[SOURCE MATERIAL Boundary: Start]
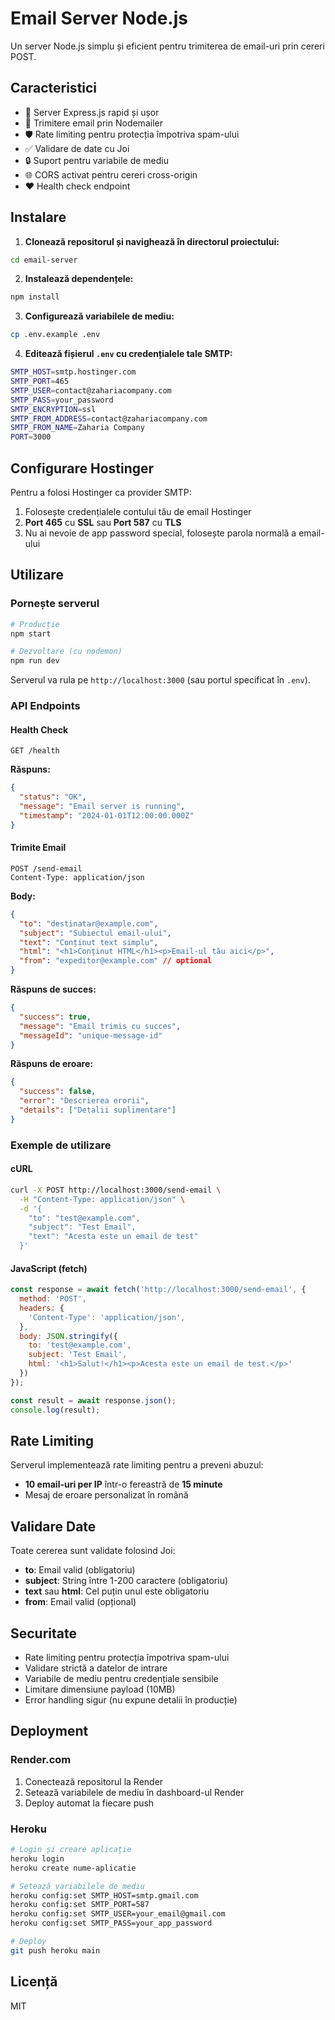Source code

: # Email Server Node.js

Un server Node.js simplu și eficient pentru trimiterea de email-uri prin cereri POST.

## Caracteristici

- 🚀 Server Express.js rapid și ușor
- 📧 Trimitere email prin Nodemailer
- 🛡️ Rate limiting pentru protecția împotriva spam-ului
- ✅ Validare de date cu Joi
- 🔒 Suport pentru variabile de mediu
- 🌐 CORS activat pentru cereri cross-origin
- ❤️ Health check endpoint

## Instalare

1. **Clonează repositorul și navighează în directorul proiectului:**
```bash
cd email-server
```

2. **Instalează dependențele:**
```bash
npm install
```

3. **Configurează variabilele de mediu:**
```bash
cp .env.example .env
```

4. **Editează fișierul `.env` cu credențialele tale SMTP:**
```bash
SMTP_HOST=smtp.hostinger.com
SMTP_PORT=465
SMTP_USER=contact@zahariacompany.com
SMTP_PASS=your_password
SMTP_ENCRYPTION=ssl
SMTP_FROM_ADDRESS=contact@zahariacompany.com
SMTP_FROM_NAME=Zaharia Company
PORT=3000
```

## Configurare Hostinger

Pentru a folosi Hostinger ca provider SMTP:

1. Folosește credențialele contului tău de email Hostinger
2. **Port 465** cu **SSL** sau **Port 587** cu **TLS**
3. Nu ai nevoie de app password special, folosește parola normală a email-ului

## Utilizare

### Pornește serverul

```bash
# Producție
npm start

# Dezvoltare (cu nodemon)
npm run dev
```

Serverul va rula pe `http://localhost:3000` (sau portul specificat în `.env`).

### API Endpoints

#### Health Check
```http
GET /health
```

**Răspuns:**
```json
{
  "status": "OK",
  "message": "Email server is running",
  "timestamp": "2024-01-01T12:00:00.000Z"
}
```

#### Trimite Email
```http
POST /send-email
Content-Type: application/json
```

**Body:**
```json
{
  "to": "destinatar@example.com",
  "subject": "Subiectul email-ului",
  "text": "Conținut text simplu",
  "html": "<h1>Conținut HTML</h1><p>Email-ul tău aici</p>",
  "from": "expeditor@example.com" // optional
}
```

**Răspuns de succes:**
```json
{
  "success": true,
  "message": "Email trimis cu succes",
  "messageId": "unique-message-id"
}
```

**Răspuns de eroare:**
```json
{
  "success": false,
  "error": "Descrierea erorii",
  "details": ["Detalii suplimentare"]
}
```

### Exemple de utilizare

#### cURL
```bash
curl -X POST http://localhost:3000/send-email \
  -H "Content-Type: application/json" \
  -d '{
    "to": "test@example.com",
    "subject": "Test Email",
    "text": "Acesta este un email de test"
  }'
```

#### JavaScript (fetch)
```javascript
const response = await fetch('http://localhost:3000/send-email', {
  method: 'POST',
  headers: {
    'Content-Type': 'application/json',
  },
  body: JSON.stringify({
    to: 'test@example.com',
    subject: 'Test Email',
    html: '<h1>Salut!</h1><p>Acesta este un email de test.</p>'
  })
});

const result = await response.json();
console.log(result);
```

## Rate Limiting

Serverul implementează rate limiting pentru a preveni abuzul:
- **10 email-uri per IP** într-o fereastră de **15 minute**
- Mesaj de eroare personalizat în română

## Validare Date

Toate cererea sunt validate folosind Joi:
- **to**: Email valid (obligatoriu)
- **subject**: String între 1-200 caractere (obligatoriu)
- **text** sau **html**: Cel puțin unul este obligatoriu
- **from**: Email valid (opțional)

## Securitate

- Rate limiting pentru protecția împotriva spam-ului
- Validare strictă a datelor de intrare
- Variabile de mediu pentru credențiale sensibile
- Limitare dimensiune payload (10MB)
- Error handling sigur (nu expune detalii în producție)

## Deployment

### Render.com
1. Conectează repositorul la Render
2. Setează variabilele de mediu în dashboard-ul Render
3. Deploy automat la fiecare push

### Heroku
```bash
# Login și creare aplicație
heroku login
heroku create nume-aplicatie

# Setează variabilele de mediu
heroku config:set SMTP_HOST=smtp.gmail.com
heroku config:set SMTP_PORT=587
heroku config:set SMTP_USER=your_email@gmail.com
heroku config:set SMTP_PASS=your_app_password

# Deploy
git push heroku main
```

## Licență

MIT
[SOURCE MATERIAL Boundary: End]
→ TO DO: Copy each line above containing the string "fetch".

→ ANSWER BELOW:
#### JavaScript (fetch)
const response = await fetch('http://localhost:3000/send-email', {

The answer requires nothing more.